TASK INSTRUCTIONS
At the line containing "- Release notes", begin retyping, and stop after the last line of the data; add nothing.

[EXCERPTED RECORDS — start]

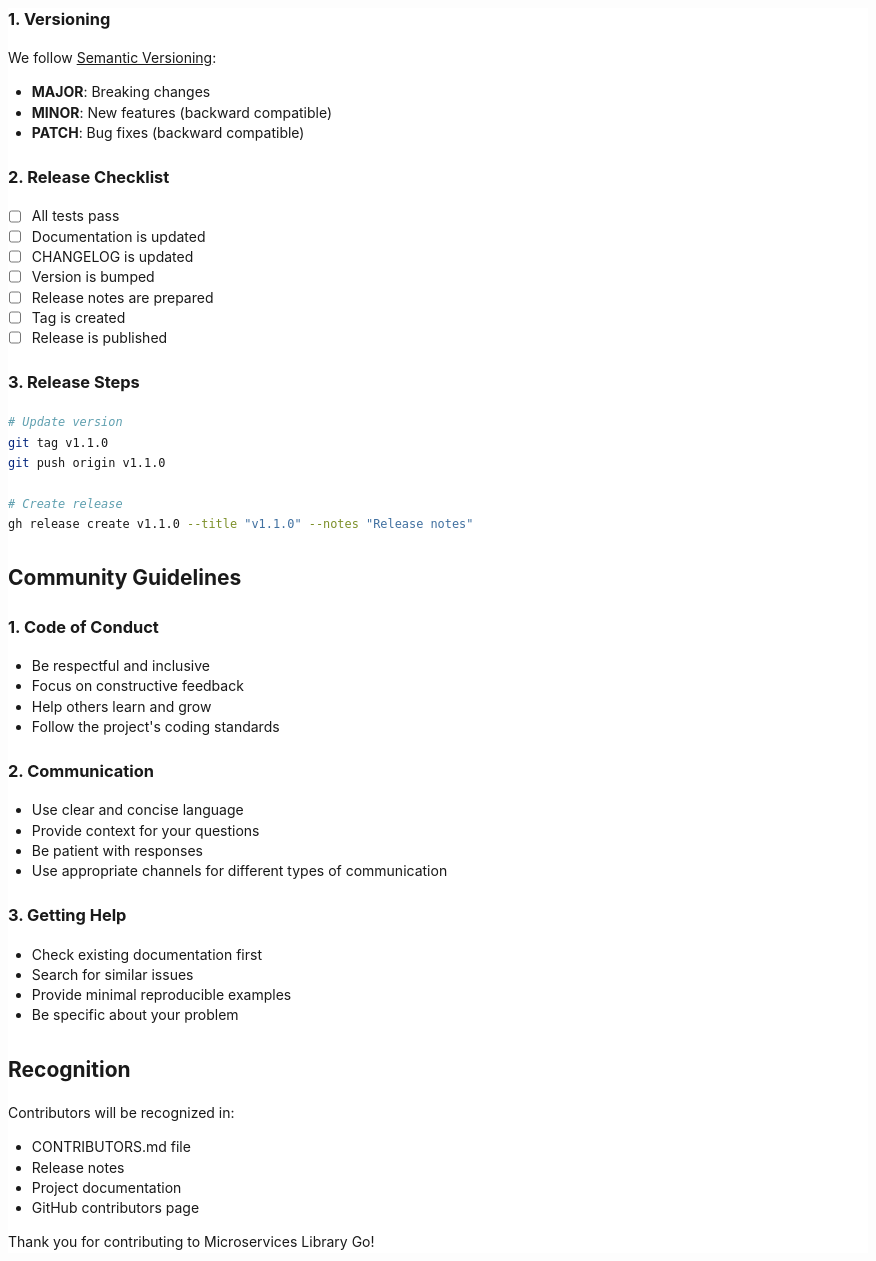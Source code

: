 ### 1. Versioning

We follow [Semantic Versioning](https://semver.org/):

- **MAJOR**: Breaking changes
- **MINOR**: New features (backward compatible)
- **PATCH**: Bug fixes (backward compatible)

### 2. Release Checklist

- [ ] All tests pass
- [ ] Documentation is updated
- [ ] CHANGELOG is updated
- [ ] Version is bumped
- [ ] Release notes are prepared
- [ ] Tag is created
- [ ] Release is published

### 3. Release Steps

```bash
# Update version
git tag v1.1.0
git push origin v1.1.0

# Create release
gh release create v1.1.0 --title "v1.1.0" --notes "Release notes"
```

## Community Guidelines

### 1. Code of Conduct

- Be respectful and inclusive
- Focus on constructive feedback
- Help others learn and grow
- Follow the project's coding standards

### 2. Communication

- Use clear and concise language
- Provide context for your questions
- Be patient with responses
- Use appropriate channels for different types of communication

### 3. Getting Help

- Check existing documentation first
- Search for similar issues
- Provide minimal reproducible examples
- Be specific about your problem

## Recognition

Contributors will be recognized in:

- CONTRIBUTORS.md file
- Release notes
- Project documentation
- GitHub contributors page

Thank you for contributing to Microservices Library Go!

[EXCERPTED RECORDS — finish]

RESPONSE AREA
- Release notes
- Project documentation
- GitHub contributors page

Thank you for contributing to Microservices Library Go!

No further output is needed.